DUE DATE: Tuesday March 4th, 2014. ------------------------------------------

Project Assignment:

  1. Study Chapter 4 and Appendix D of the textbook in great detail.

  2. Study all the materials posted on the course Lecture Notes: In particular, you should know the algorithms to construct decision trees, regression trees, and model trees very well, and be able to use these algorithms to construct trees from data by hand during the test. See examples provided in the Lecture Notes linked above. (Note: for model and regression trees, a software tool will be used to obtain the necessary linear regressions.)

  3. THOROUGHLY READ AND FOLLOW THE PROJECT GUIDELINES. These guidelines contain detailed information about how to structure your project, and how to prepare your written summary, and how to study for the test.

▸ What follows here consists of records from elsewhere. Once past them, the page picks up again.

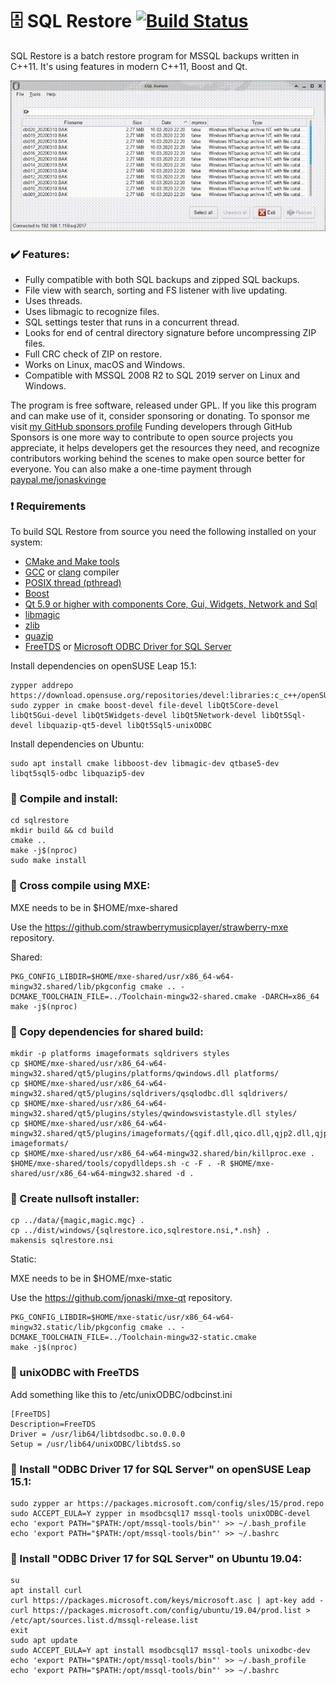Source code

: :file_cabinet: SQL Restore [![Build Status](https://github.com/jonaski/sqlrestore/workflows/CI:%20Build%20Test/badge.svg)](https://github.com/jonaski/sqlrestore/actions)
========================

SQL Restore is a batch restore program for MSSQL backups written in C++11.
It's using features in modern C++11, Boost and Qt.

![Browse](https://raw.githubusercontent.com/jonaski/sqlrestore/master/data/pictures/sqlrestore.gif)

### :heavy_check_mark: Features:

* Fully compatible with both SQL backups and zipped SQL backups.
* File view with search, sorting and FS listener with live updating.
* Uses threads.
* Uses libmagic to recognize files.
* SQL settings tester that runs in a concurrent thread.
* Looks for end of central directory signature before uncompressing ZIP files.
* Full CRC check of ZIP on restore.
* Works on Linux, macOS and Windows.
* Compatible with MSSQL 2008 R2 to SQL 2019 server on Linux and Windows.

The program is free software, released under GPL. If you like this program and can make use of it, consider sponsoring or donating.
To sponsor me visit [my GitHub sponsors profile](https://github.com/sponsors/jonaski)
Funding developers through GitHub Sponsors is one more way to contribute to open source projects you appreciate, it helps developers get the resources they need, and recognize contributors working behind the scenes to make open source better for everyone.
You can also make a one-time payment through [paypal.me/jonaskvinge](https://paypal.me/jonaskvinge)

### :heavy_exclamation_mark: Requirements

To build SQL Restore from source you need the following installed on your system:

* [CMake and Make tools](https://cmake.org/)
* [GCC](https://gcc.gnu.org/) or [clang](https://clang.llvm.org/) compiler
* [POSIX thread (pthread)](http://www.yolinux.com/TUTORIALS/LinuxTutorialPosixThreads.html)
* [Boost](https://www.boost.org/)
* [Qt 5.9 or higher with components Core, Gui, Widgets, Network and Sql](https://www.qt.io/)
* [libmagic](http://darwinsys.com/file/)
* [zlib](https://www.zlib.net/)
* [quazip](https://github.com/stachenov/quazip)
* [FreeTDS](https://www.freetds.org/) or [Microsoft ODBC Driver for SQL Server](https://docs.microsoft.com/en-us/sql/connect/odbc/linux-mac/installing-the-microsoft-odbc-driver-for-sql-server)


Install dependencies on openSUSE Leap 15.1:

    zypper addrepo https://download.opensuse.org/repositories/devel:libraries:c_c++/openSUSE_Leap_15.1/devel:libraries:c_c++.repo
    sudo zypper in cmake boost-devel file-devel libQt5Core-devel libQt5Gui-devel libQt5Widgets-devel libQt5Network-devel libQt5Sql-devel libquazip-qt5-devel libQt5Sql5-unixODBC

Install dependencies on Ubuntu:

    sudo apt install cmake libboost-dev libmagic-dev qtbase5-dev libqt5sql5-odbc libquazip5-dev

### :wrench: Compile and install:

    cd sqlrestore
    mkdir build && cd build
    cmake ..
    make -j$(nproc)
    sudo make install

### :wrench: Cross compile using MXE:

MXE needs to be in $HOME/mxe-shared

Use the https://github.com/strawberrymusicplayer/strawberry-mxe repository.

Shared:

    PKG_CONFIG_LIBDIR=$HOME/mxe-shared/usr/x86_64-w64-mingw32.shared/lib/pkgconfig cmake .. -DCMAKE_TOOLCHAIN_FILE=../Toolchain-mingw32-shared.cmake -DARCH=x86_64
    make -j$(nproc)

### :open_file_folder: Copy dependencies for shared build:

    mkdir -p platforms imageformats sqldrivers styles
    cp $HOME/mxe-shared/usr/x86_64-w64-mingw32.shared/qt5/plugins/platforms/qwindows.dll platforms/
    cp $HOME/mxe-shared/usr/x86_64-w64-mingw32.shared/qt5/plugins/sqldrivers/qsqlodbc.dll sqldrivers/
    cp $HOME/mxe-shared/usr/x86_64-w64-mingw32.shared/qt5/plugins/styles/qwindowsvistastyle.dll styles/
    cp $HOME/mxe-shared/usr/x86_64-w64-mingw32.shared/qt5/plugins/imageformats/{qgif.dll,qico.dll,qjp2.dll,qjpeg.dll,qsvg.dll,qtiff.dll} imageformats/
    cp $HOME/mxe-shared/usr/x86_64-w64-mingw32.shared/bin/killproc.exe .
    $HOME/mxe-shared/tools/copydlldeps.sh -c -F . -R $HOME/mxe-shared/usr/x86_64-w64-mingw32.shared -d .

### :floppy_disk: Create nullsoft installer:

    cp ../data/{magic,magic.mgc} .
    cp ../dist/windows/{sqlrestore.ico,sqlrestore.nsi,*.nsh} .
    makensis sqlrestore.nsi

Static:

MXE needs to be in $HOME/mxe-static

Use the https://github.com/jonaski/mxe-qt repository.

    PKG_CONFIG_LIBDIR=$HOME/mxe-static/usr/x86_64-w64-mingw32.static/lib/pkgconfig cmake .. -DCMAKE_TOOLCHAIN_FILE=../Toolchain-mingw32-static.cmake
    make -j$(nproc)

### :penguin: unixODBC with FreeTDS

Add something like this to /etc/unixODBC/odbcinst.ini

    [FreeTDS]
    Description=FreeTDS
    Driver = /usr/lib64/libtdsodbc.so.0.0.0
    Setup = /usr/lib64/unixODBC/libtdsS.so

### :penguin: Install "ODBC Driver 17 for SQL Server" on openSUSE Leap 15.1:

    sudo zypper ar https://packages.microsoft.com/config/sles/15/prod.repo
    sudo ACCEPT_EULA=Y zypper in msodbcsql17 mssql-tools unixODBC-devel
    echo 'export PATH="$PATH:/opt/mssql-tools/bin"' >> ~/.bash_profile
    echo 'export PATH="$PATH:/opt/mssql-tools/bin"' >> ~/.bashrc

### :penguin: Install "ODBC Driver 17 for SQL Server" on Ubuntu 19.04:

    su
    apt install curl
    curl https://packages.microsoft.com/keys/microsoft.asc | apt-key add -
    curl https://packages.microsoft.com/config/ubuntu/19.04/prod.list > /etc/apt/sources.list.d/mssql-release.list
    exit
    sudo apt update
    sudo ACCEPT_EULA=Y apt install msodbcsql17 mssql-tools unixodbc-dev
    echo 'export PATH="$PATH:/opt/mssql-tools/bin"' >> ~/.bash_profile
    echo 'export PATH="$PATH:/opt/mssql-tools/bin"' >> ~/.bashrc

    You must follow the 5 page written report format described in the PROJECT GUIDELINES. In particular for this project:
    Page 2 should contain a table summarizing classification experiments ran with decision trees.
    Page 3 should contain a table summarizing regression experiments ran with linear regression, model trees, and regression trees.

    *** You must use the Project 2 Template provided for your written report. *** (if you prefer not to use Word, you can copy and paste this format in a different editor as long as you respect the stated page structure and page limit.)

  4. Advanced Topic(s): Investigate in more depth (experimentally, theoretically, or both) a topic of your choice that is related to decision or model/regression trees and that was not covered already in this project, class lectures, or the textbook. This tree-related topic might be something that was described or mentioned briefly in the textbook or in class; comes from your own research; or is related to your interests. Just a few sample ideas are: The prune function in Matlab; C4.5; C4.5 pruning methods (for trees or for rules); any of the additional tree classifiers in Weka: DecisionStump, LMT RandomForest, RandomTree, REPTree; meta-learning applied to decision trees (see Classifier -> Choose -> meta); other useful functionality in Matlab or RapidMiner; an idea from a research paper that you find intriguing; or any other tree-related topic.